# Phase 2.5 - Event Replay API Implementation Plan
**Status**: ✅ Complete
**Completed**: 2025-12-10
**Dependencies**: Phase 2.2 (PostgreSQL Storage) ✅, Phase 2.3 (Consumer Groups) ✅, Phase 2.4 (Retention Policies) ✅
**Target**: APIs for replaying events from specific offsets and time ranges
**Note**: gRPC integration (Phase 2.5.3) has been deferred as proto file extensions are needed. Core replay functionality is complete and working.
## Overview
Phase 2.5 adds event replay capabilities, enabling consumers to:
- **Replay from offset**: Re-process events starting from a specific position
- **Replay from time**: Re-process events starting from a specific timestamp
- **Replay time ranges**: Process events within a specific time window
- **Filtered replay**: Replay only specific event types or matching criteria
- **Rate-limited replay**: Control replay speed to avoid overwhelming consumers
## Background
Currently (Phase 2.4), consumers can read events forward from the current position or from a specific offset.
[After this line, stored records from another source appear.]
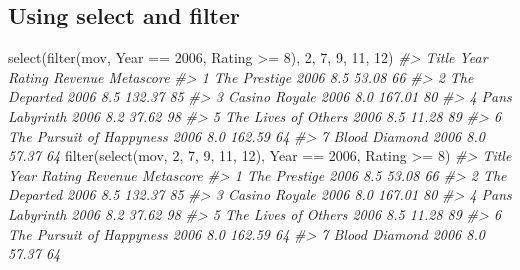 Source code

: \documentclass[
]{book}
\newenvironment{Shaded}{\begin{snugshade}}{\end{snugshade}}
\newcommand{\CommentTok}[1]{\textcolor[rgb]{0.56,0.35,0.01}{\textit{#1}}}
\newcommand{\DecValTok}[1]{\textcolor[rgb]{0.00,0.00,0.81}{#1}}
\newcommand{\FunctionTok}[1]{\textcolor[rgb]{0.00,0.00,0.00}{#1}}
\newcommand{\NormalTok}[1]{#1}
\newcommand{\SpecialCharTok}[1]{\textcolor[rgb]{0.00,0.00,0.00}{#1}}
\begin{document}
\hypertarget{using-select-and-filter}{%
\subsection{Using select and filter}\label{using-select-and-filter}}

\begin{Shaded}
\begin{Highlighting}[]
\FunctionTok{select}\NormalTok{(}\FunctionTok{filter}\NormalTok{(mov, Year }\SpecialCharTok{==} \DecValTok{2006}\NormalTok{, Rating }\SpecialCharTok{\textgreater{}=} \DecValTok{8}\NormalTok{), }\DecValTok{2}\NormalTok{, }\DecValTok{7}\NormalTok{, }\DecValTok{9}\NormalTok{, }\DecValTok{11}\NormalTok{, }\DecValTok{12}\NormalTok{)}
\CommentTok{\#\textgreater{}                      Title Year Rating Revenue Metascore}
\CommentTok{\#\textgreater{} 1             The Prestige 2006    8.5   53.08        66}
\CommentTok{\#\textgreater{} 2             The Departed 2006    8.5  132.37        85}
\CommentTok{\#\textgreater{} 3            Casino Royale 2006    8.0  167.01        80}
\CommentTok{\#\textgreater{} 4          Pan\textquotesingle{}s Labyrinth 2006    8.2   37.62        98}
\CommentTok{\#\textgreater{} 5      The Lives of Others 2006    8.5   11.28        89}
\CommentTok{\#\textgreater{} 6 The Pursuit of Happyness 2006    8.0  162.59        64}
\CommentTok{\#\textgreater{} 7            Blood Diamond 2006    8.0   57.37        64}
\FunctionTok{filter}\NormalTok{(}\FunctionTok{select}\NormalTok{(mov, }\DecValTok{2}\NormalTok{, }\DecValTok{7}\NormalTok{, }\DecValTok{9}\NormalTok{, }\DecValTok{11}\NormalTok{, }\DecValTok{12}\NormalTok{), Year }\SpecialCharTok{==} \DecValTok{2006}\NormalTok{, Rating }\SpecialCharTok{\textgreater{}=} \DecValTok{8}\NormalTok{)}
\CommentTok{\#\textgreater{}                      Title Year Rating Revenue Metascore}
\CommentTok{\#\textgreater{} 1             The Prestige 2006    8.5   53.08        66}
\CommentTok{\#\textgreater{} 2             The Departed 2006    8.5  132.37        85}
\CommentTok{\#\textgreater{} 3            Casino Royale 2006    8.0  167.01        80}
\CommentTok{\#\textgreater{} 4          Pan\textquotesingle{}s Labyrinth 2006    8.2   37.62        98}
\CommentTok{\#\textgreater{} 5      The Lives of Others 2006    8.5   11.28        89}
\CommentTok{\#\textgreater{} 6 The Pursuit of Happyness 2006    8.0  162.59        64}
\CommentTok{\#\textgreater{} 7            Blood Diamond 2006    8.0   57.37        64}
\end{Highlighting}
\end{Shaded}
\end{document}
However, there's no dedicated API for:
- Rebuilding read models from scratch
- Reprocessing events after fixing bugs in handlers
- Creating new projections from historical events
- Debugging and analysis by replaying specific time periods
**Key Concepts:**
- **Event Replay**: Re-reading and reprocessing historical events
- **Offset-based Replay**: Replay from a specific sequence number
- **Time-based Replay**: Replay from a specific timestamp
- **Range Replay**: Replay events within a time window
- **Filtered Replay**: Replay only events matching specific criteria
- **Replay Cursor**: Track progress during replay operations
## Goals
1. **Offset-based Replay**: API to replay from a specific offset
2. **Time-based Replay**: API to replay from a timestamp (UTC)
3. **Range Replay**: API to replay events within start/end times
4. **Event Type Filtering**: Replay only specific event types
5. **Rate Limiting**: Control replay speed (events/second)
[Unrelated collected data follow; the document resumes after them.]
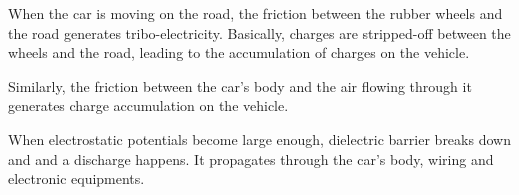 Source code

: When the car is moving on the road, the friction between the rubber wheels and the road generates tribo-electricity.
Basically, charges are stripped-off between the wheels and the road, leading to the accumulation of charges on the vehicle.

Similarly, the friction between the car's body and the air flowing through it generates charge accumulation on the vehicle.

When electrostatic potentials become large enough, dielectric barrier breaks down and and a discharge happens.
It propagates through the car's body, wiring and electronic equipments.
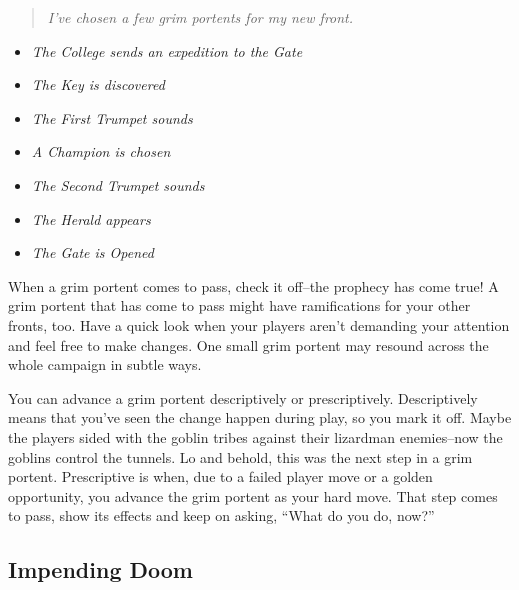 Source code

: \begin{quote}
\emph{I've chosen a few grim portents for my new front.}
\end{quote}
\begin{itemize}
\item \emph{The College sends an expedition to the Gate}
\item \emph{The Key is discovered}
\item \emph{The First Trumpet sounds}
\item \emph{A Champion is chosen}
\item \emph{The Second Trumpet sounds}
\item \emph{The Herald appears}
\item \emph{The Gate is Opened}

\end{itemize}


 When a grim portent comes to pass, check it off--the prophecy has come true! A grim portent that has come to pass might have ramifications for your other fronts, too. Have a quick look when your players aren't demanding your attention and feel free to make changes. One small grim portent may resound across the whole campaign in subtle ways.


 You can advance a grim portent descriptively or prescriptively. Descriptively means that you've seen the change happen during play, so you mark it off. Maybe the players sided with the goblin tribes against their lizardman enemies--now the goblins control the tunnels. Lo and behold, this was the next step in a grim portent. Prescriptive is when, due to a failed player move or a golden opportunity, you advance the grim portent as your hard move. That step comes to pass, show its effects and keep on asking, ``What do you do, now?''
\subsection{Impending Doom}


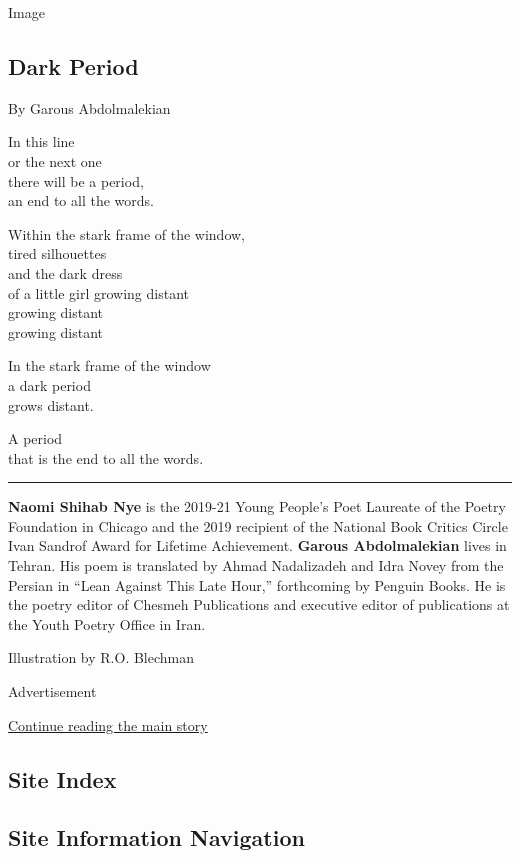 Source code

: Image

\hypertarget{dark-period}{%
\subsection{Dark Period}\label{dark-period}}

By Garous Abdolmalekian

In this line\\
or the next one\\
there will be a period,\\
an end to all the words.

Within the stark frame of the window,\\
tired silhouettes\\
and the dark dress\\
of a little girl growing distant\\
 growing distant\\
 growing distant

In the stark frame of the window\\
a dark period\\
grows distant.

A period\\
that is the end to all the words.

\begin{center}\rule{0.5\linewidth}{\linethickness}\end{center}

\textbf{Naomi Shihab Nye} is the 2019-21 Young People's Poet Laureate of
the Poetry Foundation in Chicago and the 2019 recipient of the National
Book Critics Circle Ivan Sandrof Award for Lifetime Achievement.
\textbf{Garous Abdolmalekian} lives in Tehran. His poem is translated by
Ahmad Nadalizadeh and Idra Novey from the Persian in ``Lean Against This
Late Hour,'' forthcoming by Penguin Books. He is the poetry editor of
Chesmeh Publications and executive editor of publications at the Youth
Poetry Office in Iran.

Illustration by R.O. Blechman

Advertisement

\protect\hyperlink{after-bottom}{Continue reading the main story}

\hypertarget{site-index}{%
\subsection{Site Index}\label{site-index}}

\hypertarget{site-information-navigation}{%
\subsection{Site Information
Navigation}\label{site-information-navigation}}

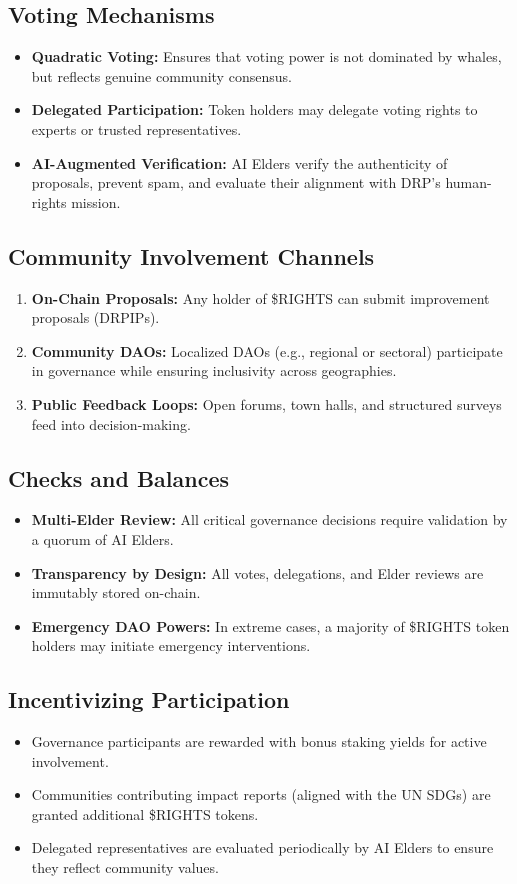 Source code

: \documentclass[11pt,a4paper]{article}
\begin{document}
\subsection{Voting Mechanisms}
\begin{itemize}
    \item \textbf{Quadratic Voting:} Ensures that voting power is not dominated by whales, but reflects genuine community consensus.
    \item \textbf{Delegated Participation:} Token holders may delegate voting rights to experts or trusted representatives.
    \item \textbf{AI-Augmented Verification:} AI Elders verify the authenticity of proposals, prevent spam, and evaluate their alignment with DRP’s human-rights mission.
\end{itemize}

\subsection{Community Involvement Channels}
\begin{enumerate}
    \item \textbf{On-Chain Proposals:} Any holder of \$RIGHTS can submit improvement proposals (DRPIPs).
    \item \textbf{Community DAOs:} Localized DAOs (e.g., regional or sectoral) participate in governance while ensuring inclusivity across geographies.
    \item \textbf{Public Feedback Loops:} Open forums, town halls, and structured surveys feed into decision-making.
\end{enumerate}

\subsection{Checks and Balances}
\begin{itemize}
    \item \textbf{Multi-Elder Review:} All critical governance decisions require validation by a quorum of AI Elders.
    \item \textbf{Transparency by Design:} All votes, delegations, and Elder reviews are immutably stored on-chain.
    \item \textbf{Emergency DAO Powers:} In extreme cases, a majority of \$RIGHTS token holders may initiate emergency interventions.
\end{itemize}

\subsection{Incentivizing Participation}
\begin{itemize}
    \item Governance participants are rewarded with bonus staking yields for active involvement.
    \item Communities contributing impact reports (aligned with the UN SDGs) are granted additional \$RIGHTS tokens.
    \item Delegated representatives are evaluated periodically by AI Elders to ensure they reflect community values.
\end{itemize}
\end{document}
6. **Progress Tracking**: Monitor replay progress
7. **gRPC Integration**: Expose replay APIs via gRPC streaming
## Non-Goals (Deferred to Future Phases)
- Complex event filtering (Phase 3.x)
- Replay scheduling and orchestration (Phase 3.x)
- Multi-stream coordinated replay (Phase 3.x)
- Snapshot-based replay optimization (Phase 3.x)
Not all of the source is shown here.